(Entries taken from a collection)
———

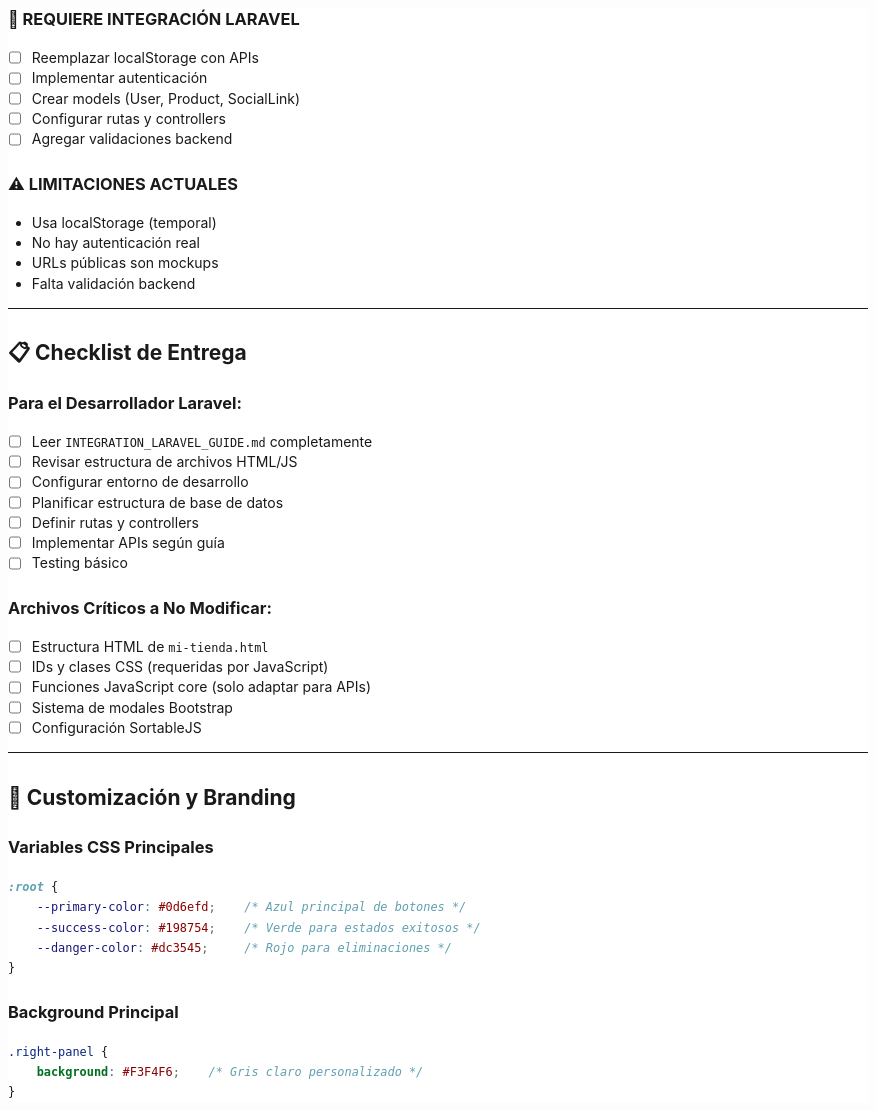 ### **🔄 REQUIERE INTEGRACIÓN LARAVEL**
- [ ] Reemplazar localStorage con APIs
- [ ] Implementar autenticación
- [ ] Crear models (User, Product, SocialLink)
- [ ] Configurar rutas y controllers
- [ ] Agregar validaciones backend

### **⚠️ LIMITACIONES ACTUALES**
- Usa localStorage (temporal)
- No hay autenticación real
- URLs públicas son mockups
- Falta validación backend

---

## 📋 Checklist de Entrega

### **Para el Desarrollador Laravel:**
- [ ] Leer `INTEGRATION_LARAVEL_GUIDE.md` completamente
- [ ] Revisar estructura de archivos HTML/JS
- [ ] Configurar entorno de desarrollo
- [ ] Planificar estructura de base de datos
- [ ] Definir rutas y controllers
- [ ] Implementar APIs según guía
- [ ] Testing básico

### **Archivos Críticos a No Modificar:**
- [ ] Estructura HTML de `mi-tienda.html` 
- [ ] IDs y clases CSS (requeridas por JavaScript)
- [ ] Funciones JavaScript core (solo adaptar para APIs)
- [ ] Sistema de modales Bootstrap
- [ ] Configuración SortableJS

---

## 🎨 Customización y Branding

### **Variables CSS Principales**
```css
:root {
    --primary-color: #0d6efd;    /* Azul principal de botones */  
    --success-color: #198754;    /* Verde para estados exitosos */
    --danger-color: #dc3545;     /* Rojo para eliminaciones */
}
```

### **Background Principal**
```css
.right-panel {
    background: #F3F4F6;    /* Gris claro personalizado */
}
```
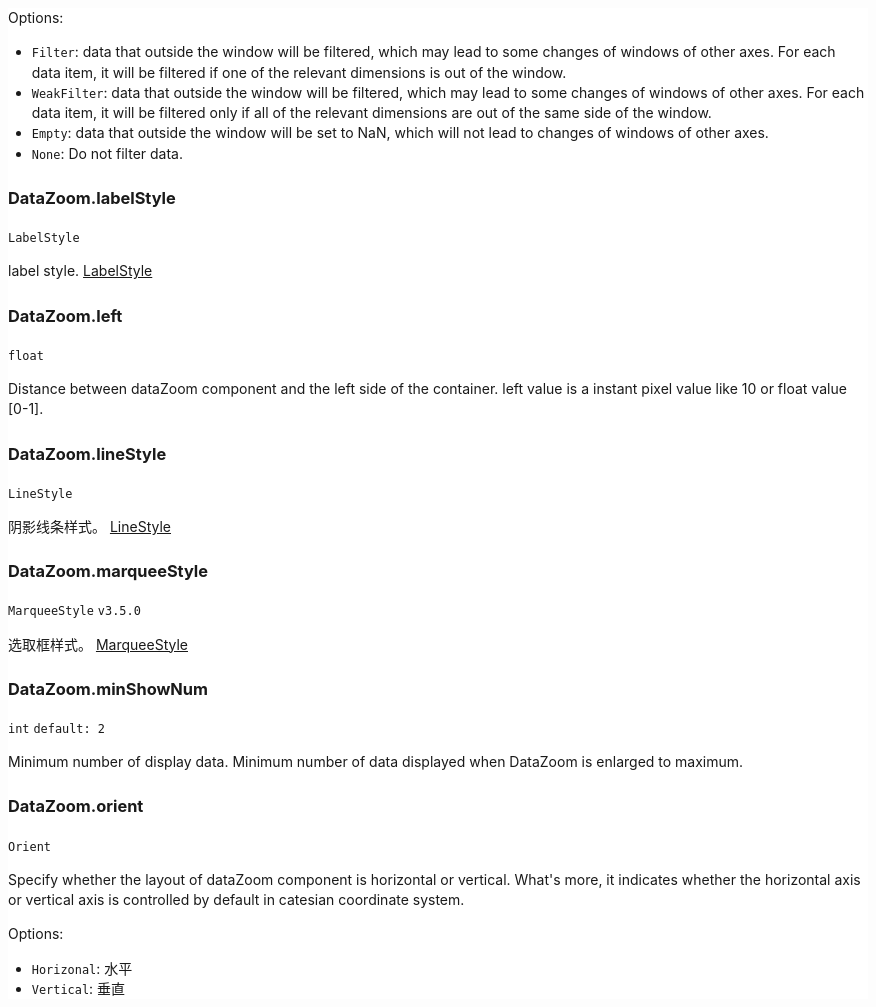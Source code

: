 Options:

- `Filter`: data that outside the window will be filtered, which may lead to some changes of windows of other axes. For each data item, it will be filtered if one of the relevant dimensions is out of the window.
- `WeakFilter`: data that outside the window will be filtered, which may lead to some changes of windows of other axes. For each data item, it will be filtered only if all of the relevant dimensions are out of the same side of the window.
- `Empty`: data that outside the window will be set to NaN, which will not lead to changes of windows of other axes.
- `None`: Do not filter data.

### DataZoom.labelStyle

`LabelStyle`

label style. [LabelStyle](#labelstyle)

### DataZoom.left

`float`

Distance between dataZoom component and the left side of the container. left value is a instant pixel value like 10 or float value [0-1].

### DataZoom.lineStyle

`LineStyle`

阴影线条样式。 [LineStyle](#linestyle)

### DataZoom.marqueeStyle

`MarqueeStyle` `v3.5.0`

选取框样式。 [MarqueeStyle](#marqueestyle)

### DataZoom.minShowNum

`int` `default: 2`

Minimum number of display data. Minimum number of data displayed when DataZoom is enlarged to maximum.

### DataZoom.orient

`Orient`

Specify whether the layout of dataZoom component is horizontal or vertical. What's more, it indicates whether the horizontal axis or vertical axis is controlled by default in catesian coordinate system.

Options:

- `Horizonal`: 水平
- `Vertical`: 垂直
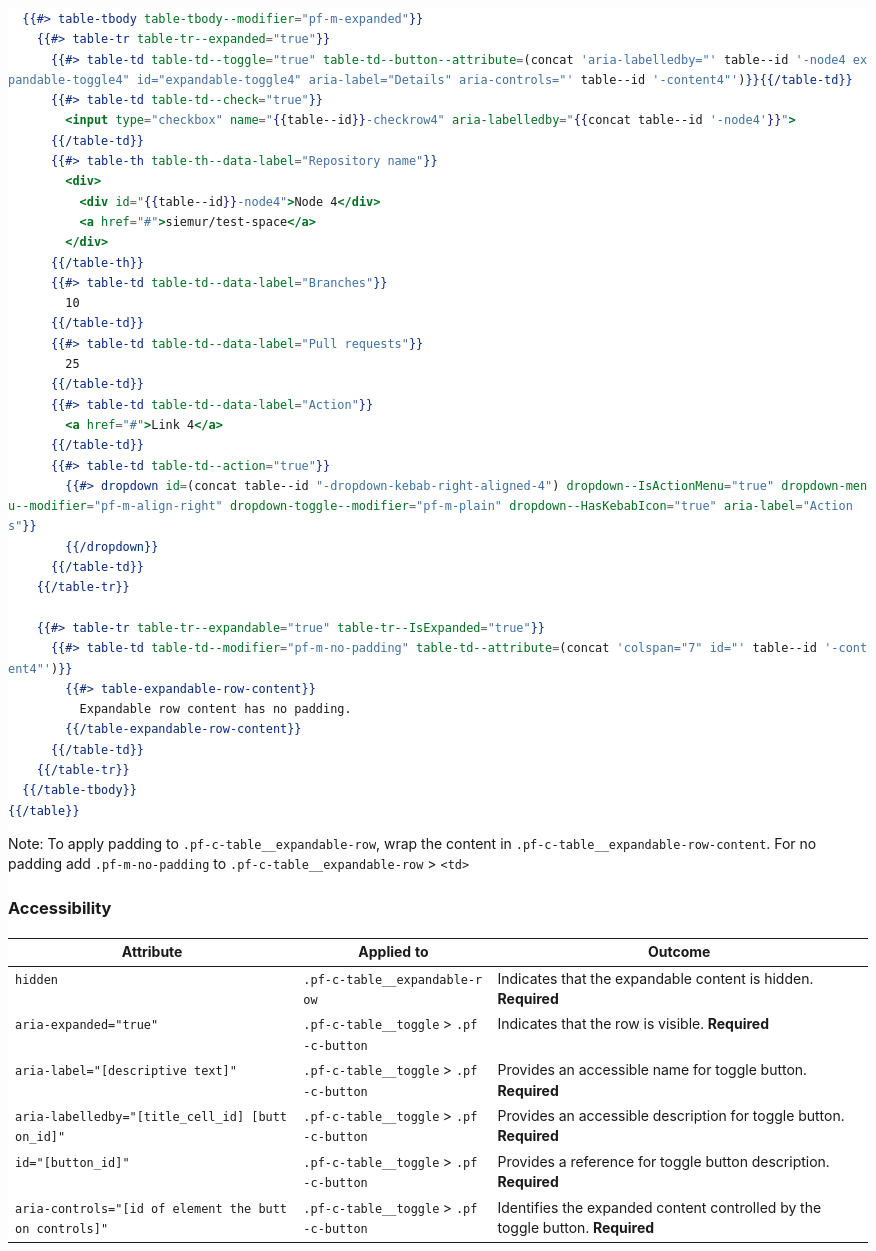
 ```hbs title=Expandable
  {{#> table-tbody table-tbody--modifier="pf-m-expanded"}}
    {{#> table-tr table-tr--expanded="true"}}
      {{#> table-td table-td--toggle="true" table-td--button--attribute=(concat 'aria-labelledby="' table--id '-node4 expandable-toggle4" id="expandable-toggle4" aria-label="Details" aria-controls="' table--id '-content4"')}}{{/table-td}}
      {{#> table-td table-td--check="true"}}
        <input type="checkbox" name="{{table--id}}-checkrow4" aria-labelledby="{{concat table--id '-node4'}}">
      {{/table-td}}
      {{#> table-th table-th--data-label="Repository name"}}
        <div>
          <div id="{{table--id}}-node4">Node 4</div>
          <a href="#">siemur/test-space</a>
        </div>
      {{/table-th}}
      {{#> table-td table-td--data-label="Branches"}}
        10
      {{/table-td}}
      {{#> table-td table-td--data-label="Pull requests"}}
        25
      {{/table-td}}
      {{#> table-td table-td--data-label="Action"}}
        <a href="#">Link 4</a>
      {{/table-td}}
      {{#> table-td table-td--action="true"}}
        {{#> dropdown id=(concat table--id "-dropdown-kebab-right-aligned-4") dropdown--IsActionMenu="true" dropdown-menu--modifier="pf-m-align-right" dropdown-toggle--modifier="pf-m-plain" dropdown--HasKebabIcon="true" aria-label="Actions"}}
        {{/dropdown}}
      {{/table-td}}
    {{/table-tr}}

    {{#> table-tr table-tr--expandable="true" table-tr--IsExpanded="true"}}
      {{#> table-td table-td--modifier="pf-m-no-padding" table-td--attribute=(concat 'colspan="7" id="' table--id '-content4"')}}
        {{#> table-expandable-row-content}}
          Expandable row content has no padding.
        {{/table-expandable-row-content}}
      {{/table-td}}
    {{/table-tr}}
  {{/table-tbody}}
{{/table}}
```

Note: To apply padding to `.pf-c-table__expandable-row`, wrap the content in `.pf-c-table__expandable-row-content`. For no padding add `.pf-m-no-padding` to `.pf-c-table__expandable-row` > `<td>`

### Accessibility

| Attribute | Applied to | Outcome |
| -- | -- | -- |
| `hidden` | `.pf-c-table__expandable-row` | Indicates that the expandable content is hidden. **Required** |
| `aria-expanded="true"` | `.pf-c-table__toggle` > `.pf-c-button` | Indicates that the row is visible. **Required**|
| `aria-label="[descriptive text]"` | `.pf-c-table__toggle` > `.pf-c-button` | Provides an accessible name for toggle button. **Required**|
| `aria-labelledby="[title_cell_id] [button_id]"` | `.pf-c-table__toggle` > `.pf-c-button` | Provides an accessible description for toggle button. **Required** |
| `id="[button_id]"` | `.pf-c-table__toggle` > `.pf-c-button` | Provides a reference for toggle button description. **Required** |
| `aria-controls="[id of element the button controls]"` | `.pf-c-table__toggle` > `.pf-c-button` | Identifies the expanded content controlled by the toggle button. **Required** |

———

■ **Exercise goal**
Only these are to be transcribed: the line with "description. **Required** |" and every line after it through the last line of the entries, each exactly.

■ **Finished exercise**
| `id="[button_id]"` | `.pf-c-table__toggle` > `.pf-c-button` | Provides a reference for toggle button description. **Required** |
| `aria-controls="[id of element the button controls]"` | `.pf-c-table__toggle` > `.pf-c-button` | Identifies the expanded content controlled by the toggle button. **Required** |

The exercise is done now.